Look for the line that has "the main alphabet" in the material below; please repeat it and every line after it, exactly, up to and including the line that has "looking up the", and nothing else.

··· Source data ···

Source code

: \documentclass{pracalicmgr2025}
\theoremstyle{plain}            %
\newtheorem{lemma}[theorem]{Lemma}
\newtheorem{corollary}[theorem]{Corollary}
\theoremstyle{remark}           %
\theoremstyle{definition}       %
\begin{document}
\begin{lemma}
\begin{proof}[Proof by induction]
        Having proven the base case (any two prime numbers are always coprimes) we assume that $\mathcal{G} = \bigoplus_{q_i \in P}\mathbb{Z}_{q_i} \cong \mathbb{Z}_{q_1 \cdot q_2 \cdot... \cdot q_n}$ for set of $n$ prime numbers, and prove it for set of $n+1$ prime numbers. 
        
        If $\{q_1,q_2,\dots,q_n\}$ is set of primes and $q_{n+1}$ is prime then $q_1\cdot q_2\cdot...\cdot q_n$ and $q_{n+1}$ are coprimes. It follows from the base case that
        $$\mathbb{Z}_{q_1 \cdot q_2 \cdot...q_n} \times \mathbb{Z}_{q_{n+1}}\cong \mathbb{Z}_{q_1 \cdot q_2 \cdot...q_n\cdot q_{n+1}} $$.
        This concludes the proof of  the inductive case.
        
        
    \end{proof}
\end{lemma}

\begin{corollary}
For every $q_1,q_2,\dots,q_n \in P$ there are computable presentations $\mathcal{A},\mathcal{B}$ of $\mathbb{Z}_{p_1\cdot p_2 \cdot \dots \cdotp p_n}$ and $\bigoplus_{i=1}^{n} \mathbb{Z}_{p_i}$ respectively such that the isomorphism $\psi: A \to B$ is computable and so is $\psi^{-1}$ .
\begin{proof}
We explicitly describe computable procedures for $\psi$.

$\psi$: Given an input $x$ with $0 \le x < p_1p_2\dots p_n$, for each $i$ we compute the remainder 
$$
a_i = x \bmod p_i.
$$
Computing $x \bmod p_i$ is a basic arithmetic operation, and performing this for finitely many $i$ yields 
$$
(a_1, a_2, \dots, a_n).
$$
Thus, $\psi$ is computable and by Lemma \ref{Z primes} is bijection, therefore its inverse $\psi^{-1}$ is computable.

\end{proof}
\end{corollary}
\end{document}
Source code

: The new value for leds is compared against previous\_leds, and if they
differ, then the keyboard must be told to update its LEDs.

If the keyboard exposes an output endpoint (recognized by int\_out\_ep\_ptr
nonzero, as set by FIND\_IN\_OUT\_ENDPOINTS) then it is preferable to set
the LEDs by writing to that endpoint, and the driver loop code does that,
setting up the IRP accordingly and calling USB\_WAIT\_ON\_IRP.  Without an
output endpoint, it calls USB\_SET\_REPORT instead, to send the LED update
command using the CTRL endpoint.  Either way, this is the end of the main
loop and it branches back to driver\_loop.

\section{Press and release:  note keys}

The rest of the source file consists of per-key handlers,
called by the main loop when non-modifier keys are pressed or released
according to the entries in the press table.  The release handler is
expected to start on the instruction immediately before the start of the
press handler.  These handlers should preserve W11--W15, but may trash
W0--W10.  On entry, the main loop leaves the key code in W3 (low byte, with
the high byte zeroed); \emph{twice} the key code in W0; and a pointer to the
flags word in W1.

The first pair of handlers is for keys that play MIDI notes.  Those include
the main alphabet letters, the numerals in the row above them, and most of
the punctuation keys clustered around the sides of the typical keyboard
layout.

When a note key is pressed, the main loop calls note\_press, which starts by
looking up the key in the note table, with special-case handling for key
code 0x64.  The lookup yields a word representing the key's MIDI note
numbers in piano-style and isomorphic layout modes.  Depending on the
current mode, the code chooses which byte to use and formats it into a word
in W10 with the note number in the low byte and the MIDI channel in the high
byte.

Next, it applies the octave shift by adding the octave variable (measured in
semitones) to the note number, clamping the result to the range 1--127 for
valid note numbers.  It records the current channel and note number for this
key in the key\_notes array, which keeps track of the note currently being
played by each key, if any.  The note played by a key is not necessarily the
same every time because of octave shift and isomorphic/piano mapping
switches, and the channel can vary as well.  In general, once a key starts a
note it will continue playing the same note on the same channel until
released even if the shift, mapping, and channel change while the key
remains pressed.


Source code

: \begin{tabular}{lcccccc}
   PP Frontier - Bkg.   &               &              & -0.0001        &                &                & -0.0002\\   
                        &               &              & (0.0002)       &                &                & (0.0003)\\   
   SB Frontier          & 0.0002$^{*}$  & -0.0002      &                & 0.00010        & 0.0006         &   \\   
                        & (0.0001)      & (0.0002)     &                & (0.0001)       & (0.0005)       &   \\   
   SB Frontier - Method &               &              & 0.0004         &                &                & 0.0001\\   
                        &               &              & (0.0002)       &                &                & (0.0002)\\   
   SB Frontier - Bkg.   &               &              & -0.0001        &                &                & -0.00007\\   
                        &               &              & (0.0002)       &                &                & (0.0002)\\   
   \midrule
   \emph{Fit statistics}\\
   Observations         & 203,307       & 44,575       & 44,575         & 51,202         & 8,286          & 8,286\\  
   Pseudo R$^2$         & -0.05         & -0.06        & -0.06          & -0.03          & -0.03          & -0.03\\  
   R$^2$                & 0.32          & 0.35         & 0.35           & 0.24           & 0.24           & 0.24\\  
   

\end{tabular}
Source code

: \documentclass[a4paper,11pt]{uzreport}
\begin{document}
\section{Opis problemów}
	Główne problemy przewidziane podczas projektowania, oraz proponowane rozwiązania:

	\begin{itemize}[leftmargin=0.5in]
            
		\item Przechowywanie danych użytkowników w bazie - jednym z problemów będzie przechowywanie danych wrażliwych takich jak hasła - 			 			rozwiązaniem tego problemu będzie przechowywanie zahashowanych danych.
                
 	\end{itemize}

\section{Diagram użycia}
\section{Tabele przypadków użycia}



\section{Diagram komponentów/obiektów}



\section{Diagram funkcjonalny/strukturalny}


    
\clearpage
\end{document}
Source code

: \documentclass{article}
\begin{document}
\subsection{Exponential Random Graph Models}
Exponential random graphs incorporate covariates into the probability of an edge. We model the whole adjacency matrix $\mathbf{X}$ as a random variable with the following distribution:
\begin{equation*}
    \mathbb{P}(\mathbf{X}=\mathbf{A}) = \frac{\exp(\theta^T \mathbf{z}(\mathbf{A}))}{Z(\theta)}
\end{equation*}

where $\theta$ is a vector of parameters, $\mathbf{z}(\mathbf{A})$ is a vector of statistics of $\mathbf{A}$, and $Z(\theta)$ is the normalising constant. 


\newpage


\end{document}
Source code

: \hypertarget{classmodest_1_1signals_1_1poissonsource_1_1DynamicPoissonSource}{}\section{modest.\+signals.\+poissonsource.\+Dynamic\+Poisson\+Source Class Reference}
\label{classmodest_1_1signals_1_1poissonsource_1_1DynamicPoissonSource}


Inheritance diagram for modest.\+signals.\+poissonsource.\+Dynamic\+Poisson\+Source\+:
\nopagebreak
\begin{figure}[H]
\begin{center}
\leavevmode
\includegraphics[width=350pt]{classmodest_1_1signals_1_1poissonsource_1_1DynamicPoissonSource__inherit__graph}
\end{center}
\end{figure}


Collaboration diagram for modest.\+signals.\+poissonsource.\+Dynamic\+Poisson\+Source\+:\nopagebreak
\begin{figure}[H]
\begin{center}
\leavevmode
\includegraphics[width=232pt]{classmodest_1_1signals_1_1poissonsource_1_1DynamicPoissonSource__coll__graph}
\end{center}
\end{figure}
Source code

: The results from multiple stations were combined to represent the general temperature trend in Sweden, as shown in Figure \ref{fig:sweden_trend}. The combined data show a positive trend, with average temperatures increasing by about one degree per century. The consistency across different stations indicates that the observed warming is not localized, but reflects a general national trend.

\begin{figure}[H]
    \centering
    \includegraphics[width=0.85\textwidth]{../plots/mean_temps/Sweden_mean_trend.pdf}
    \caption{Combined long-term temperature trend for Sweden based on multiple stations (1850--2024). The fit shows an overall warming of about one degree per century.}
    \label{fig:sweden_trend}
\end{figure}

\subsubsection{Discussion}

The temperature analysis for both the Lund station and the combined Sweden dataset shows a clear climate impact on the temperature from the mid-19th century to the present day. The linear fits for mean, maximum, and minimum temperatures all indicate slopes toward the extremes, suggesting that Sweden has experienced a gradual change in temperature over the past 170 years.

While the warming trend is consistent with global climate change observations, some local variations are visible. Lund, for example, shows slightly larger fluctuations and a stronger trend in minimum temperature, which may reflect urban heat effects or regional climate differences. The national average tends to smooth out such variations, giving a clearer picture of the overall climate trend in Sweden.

···

Exercise output:
the main alphabet letters, the numerals in the row above them, and most of
the punctuation keys clustered around the sides of the typical keyboard
layout.

When a note key is pressed, the main loop calls note\_press, which starts by
looking up the key in the note table, with special-case handling for key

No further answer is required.